>>>
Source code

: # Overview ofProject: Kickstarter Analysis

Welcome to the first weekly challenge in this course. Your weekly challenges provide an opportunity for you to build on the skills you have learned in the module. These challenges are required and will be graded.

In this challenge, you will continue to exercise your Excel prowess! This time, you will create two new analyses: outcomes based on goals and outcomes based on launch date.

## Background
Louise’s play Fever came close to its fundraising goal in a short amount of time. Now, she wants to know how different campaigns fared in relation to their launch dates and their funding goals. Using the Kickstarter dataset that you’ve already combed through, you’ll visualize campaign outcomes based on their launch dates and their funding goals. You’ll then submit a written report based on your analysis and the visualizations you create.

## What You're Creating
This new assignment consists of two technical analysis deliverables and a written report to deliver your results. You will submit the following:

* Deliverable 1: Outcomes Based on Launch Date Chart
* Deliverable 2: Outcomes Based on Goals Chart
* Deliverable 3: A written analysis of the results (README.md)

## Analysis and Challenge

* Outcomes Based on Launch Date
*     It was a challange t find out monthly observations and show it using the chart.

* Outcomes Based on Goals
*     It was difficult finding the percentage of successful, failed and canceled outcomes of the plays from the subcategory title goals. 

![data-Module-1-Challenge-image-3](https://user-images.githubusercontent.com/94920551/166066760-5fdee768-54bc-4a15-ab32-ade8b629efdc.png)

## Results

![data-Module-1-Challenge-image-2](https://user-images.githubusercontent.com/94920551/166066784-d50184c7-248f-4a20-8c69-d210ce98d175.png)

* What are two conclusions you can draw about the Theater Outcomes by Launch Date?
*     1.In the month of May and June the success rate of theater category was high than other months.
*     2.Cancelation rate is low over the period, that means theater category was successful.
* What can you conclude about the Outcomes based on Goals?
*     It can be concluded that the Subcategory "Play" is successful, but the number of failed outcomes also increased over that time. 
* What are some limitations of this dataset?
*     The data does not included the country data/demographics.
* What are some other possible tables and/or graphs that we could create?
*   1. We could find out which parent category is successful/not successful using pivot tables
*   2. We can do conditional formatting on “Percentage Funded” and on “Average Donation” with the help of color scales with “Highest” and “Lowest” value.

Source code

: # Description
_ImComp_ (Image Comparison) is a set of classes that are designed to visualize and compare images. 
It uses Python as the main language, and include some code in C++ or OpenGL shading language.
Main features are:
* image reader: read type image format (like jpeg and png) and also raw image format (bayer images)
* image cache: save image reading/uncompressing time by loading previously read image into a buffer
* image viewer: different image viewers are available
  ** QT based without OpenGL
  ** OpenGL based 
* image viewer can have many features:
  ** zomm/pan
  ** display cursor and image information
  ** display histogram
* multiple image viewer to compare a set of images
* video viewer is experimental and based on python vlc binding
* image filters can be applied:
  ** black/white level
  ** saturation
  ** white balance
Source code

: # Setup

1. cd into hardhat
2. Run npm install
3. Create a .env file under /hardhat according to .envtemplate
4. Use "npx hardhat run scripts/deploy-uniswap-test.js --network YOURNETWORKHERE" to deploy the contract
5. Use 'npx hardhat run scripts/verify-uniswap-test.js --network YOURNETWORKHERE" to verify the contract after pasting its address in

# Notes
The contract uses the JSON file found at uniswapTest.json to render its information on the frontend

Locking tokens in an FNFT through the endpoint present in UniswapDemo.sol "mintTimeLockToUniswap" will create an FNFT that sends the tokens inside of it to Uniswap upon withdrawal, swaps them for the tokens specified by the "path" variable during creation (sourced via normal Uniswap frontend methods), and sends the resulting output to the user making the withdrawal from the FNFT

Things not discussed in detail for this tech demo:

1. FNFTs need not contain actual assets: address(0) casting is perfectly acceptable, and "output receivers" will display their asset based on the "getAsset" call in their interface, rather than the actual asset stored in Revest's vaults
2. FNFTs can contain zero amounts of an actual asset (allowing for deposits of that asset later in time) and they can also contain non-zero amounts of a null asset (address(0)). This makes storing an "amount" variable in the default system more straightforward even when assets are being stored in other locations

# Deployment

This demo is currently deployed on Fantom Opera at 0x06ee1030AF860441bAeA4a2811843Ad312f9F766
<<<
# [TASK TO CARRY OUT]
Go back to the listing above and please repeat it exactly.

# [ANSWER TO THIS TASK]
Source code

: # Overview ofProject: Kickstarter Analysis

Welcome to the first weekly challenge in this course. Your weekly challenges provide an opportunity for you to build on the skills you have learned in the module. These challenges are required and will be graded.

In this challenge, you will continue to exercise your Excel prowess! This time, you will create two new analyses: outcomes based on goals and outcomes based on launch date.

## Background
Louise’s play Fever came close to its fundraising goal in a short amount of time. Now, she wants to know how different campaigns fared in relation to their launch dates and their funding goals. Using the Kickstarter dataset that you’ve already combed through, you’ll visualize campaign outcomes based on their launch dates and their funding goals. You’ll then submit a written report based on your analysis and the visualizations you create.

## What You're Creating
This new assignment consists of two technical analysis deliverables and a written report to deliver your results. You will submit the following:

* Deliverable 1: Outcomes Based on Launch Date Chart
* Deliverable 2: Outcomes Based on Goals Chart
* Deliverable 3: A written analysis of the results (README.md)

## Analysis and Challenge

* Outcomes Based on Launch Date
*     It was a challange t find out monthly observations and show it using the chart.

* Outcomes Based on Goals
*     It was difficult finding the percentage of successful, failed and canceled outcomes of the plays from the subcategory title goals. 

![data-Module-1-Challenge-image-3](https://user-images.githubusercontent.com/94920551/166066760-5fdee768-54bc-4a15-ab32-ade8b629efdc.png)

## Results

![data-Module-1-Challenge-image-2](https://user-images.githubusercontent.com/94920551/166066784-d50184c7-248f-4a20-8c69-d210ce98d175.png)

* What are two conclusions you can draw about the Theater Outcomes by Launch Date?
*     1.In the month of May and June the success rate of theater category was high than other months.
*     2.Cancelation rate is low over the period, that means theater category was successful.
* What can you conclude about the Outcomes based on Goals?
*     It can be concluded that the Subcategory "Play" is successful, but the number of failed outcomes also increased over that time. 
* What are some limitations of this dataset?
*     The data does not included the country data/demographics.
* What are some other possible tables and/or graphs that we could create?
*   1. We could find out which parent category is successful/not successful using pivot tables
*   2. We can do conditional formatting on “Percentage Funded” and on “Average Donation” with the help of color scales with “Highest” and “Lowest” value.

Source code

: # Description
_ImComp_ (Image Comparison) is a set of classes that are designed to visualize and compare images. 
It uses Python as the main language, and include some code in C++ or OpenGL shading language.
Main features are:
* image reader: read type image format (like jpeg and png) and also raw image format (bayer images)
* image cache: save image reading/uncompressing time by loading previously read image into a buffer
* image viewer: different image viewers are available
  ** QT based without OpenGL
  ** OpenGL based 
* image viewer can have many features:
  ** zomm/pan
  ** display cursor and image information
  ** display histogram
* multiple image viewer to compare a set of images
* video viewer is experimental and based on python vlc binding
* image filters can be applied:
  ** black/white level
  ** saturation
  ** white balance
Source code

: # Setup

1. cd into hardhat
2. Run npm install
3. Create a .env file under /hardhat according to .envtemplate
4. Use "npx hardhat run scripts/deploy-uniswap-test.js --network YOURNETWORKHERE" to deploy the contract
5. Use 'npx hardhat run scripts/verify-uniswap-test.js --network YOURNETWORKHERE" to verify the contract after pasting its address in

# Notes
The contract uses the JSON file found at uniswapTest.json to render its information on the frontend

Locking tokens in an FNFT through the endpoint present in UniswapDemo.sol "mintTimeLockToUniswap" will create an FNFT that sends the tokens inside of it to Uniswap upon withdrawal, swaps them for the tokens specified by the "path" variable during creation (sourced via normal Uniswap frontend methods), and sends the resulting output to the user making the withdrawal from the FNFT

Things not discussed in detail for this tech demo:

1. FNFTs need not contain actual assets: address(0) casting is perfectly acceptable, and "output receivers" will display their asset based on the "getAsset" call in their interface, rather than the actual asset stored in Revest's vaults
2. FNFTs can contain zero amounts of an actual asset (allowing for deposits of that asset later in time) and they can also contain non-zero amounts of a null asset (address(0)). This makes storing an "amount" variable in the default system more straightforward even when assets are being stored in other locations

# Deployment

This demo is currently deployed on Fantom Opera at 0x06ee1030AF860441bAeA4a2811843Ad312f9F766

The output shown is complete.